Provided records —
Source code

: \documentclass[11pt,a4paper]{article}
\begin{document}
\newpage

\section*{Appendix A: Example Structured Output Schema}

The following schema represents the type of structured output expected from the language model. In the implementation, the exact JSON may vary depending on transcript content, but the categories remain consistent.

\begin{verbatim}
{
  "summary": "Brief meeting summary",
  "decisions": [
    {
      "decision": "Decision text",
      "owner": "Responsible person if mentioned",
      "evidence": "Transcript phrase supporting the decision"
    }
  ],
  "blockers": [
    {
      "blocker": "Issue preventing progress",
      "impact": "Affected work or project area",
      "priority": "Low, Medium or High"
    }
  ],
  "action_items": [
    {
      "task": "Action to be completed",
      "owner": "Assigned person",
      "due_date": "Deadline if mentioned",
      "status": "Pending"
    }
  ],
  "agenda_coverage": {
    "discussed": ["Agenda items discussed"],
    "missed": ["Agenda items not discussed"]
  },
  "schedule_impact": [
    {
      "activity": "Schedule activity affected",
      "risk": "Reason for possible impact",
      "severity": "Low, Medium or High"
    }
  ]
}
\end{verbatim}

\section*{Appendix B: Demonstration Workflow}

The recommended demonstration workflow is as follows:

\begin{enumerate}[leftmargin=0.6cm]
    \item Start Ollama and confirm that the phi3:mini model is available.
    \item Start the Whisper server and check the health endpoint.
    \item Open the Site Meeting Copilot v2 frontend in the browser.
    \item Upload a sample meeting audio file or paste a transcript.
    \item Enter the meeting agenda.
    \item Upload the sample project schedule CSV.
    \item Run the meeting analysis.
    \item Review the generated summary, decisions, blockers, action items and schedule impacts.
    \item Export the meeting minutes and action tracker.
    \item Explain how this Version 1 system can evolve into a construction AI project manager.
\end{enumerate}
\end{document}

Instructions to follow — Nothing in the data above may be skipped; repeat it all exactly.

Solution to the exercise —
Source code

: \documentclass[11pt,a4paper]{article}
\begin{document}
\newpage

\section*{Appendix A: Example Structured Output Schema}

The following schema represents the type of structured output expected from the language model. In the implementation, the exact JSON may vary depending on transcript content, but the categories remain consistent.

\begin{verbatim}
{
  "summary": "Brief meeting summary",
  "decisions": [
    {
      "decision": "Decision text",
      "owner": "Responsible person if mentioned",
      "evidence": "Transcript phrase supporting the decision"
    }
  ],
  "blockers": [
    {
      "blocker": "Issue preventing progress",
      "impact": "Affected work or project area",
      "priority": "Low, Medium or High"
    }
  ],
  "action_items": [
    {
      "task": "Action to be completed",
      "owner": "Assigned person",
      "due_date": "Deadline if mentioned",
      "status": "Pending"
    }
  ],
  "agenda_coverage": {
    "discussed": ["Agenda items discussed"],
    "missed": ["Agenda items not discussed"]
  },
  "schedule_impact": [
    {
      "activity": "Schedule activity affected",
      "risk": "Reason for possible impact",
      "severity": "Low, Medium or High"
    }
  ]
}
\end{verbatim}

\section*{Appendix B: Demonstration Workflow}

The recommended demonstration workflow is as follows:

\begin{enumerate}[leftmargin=0.6cm]
    \item Start Ollama and confirm that the phi3:mini model is available.
    \item Start the Whisper server and check the health endpoint.
    \item Open the Site Meeting Copilot v2 frontend in the browser.
    \item Upload a sample meeting audio file or paste a transcript.
    \item Enter the meeting agenda.
    \item Upload the sample project schedule CSV.
    \item Run the meeting analysis.
    \item Review the generated summary, decisions, blockers, action items and schedule impacts.
    \item Export the meeting minutes and action tracker.
    \item Explain how this Version 1 system can evolve into a construction AI project manager.
\end{enumerate}
\end{document}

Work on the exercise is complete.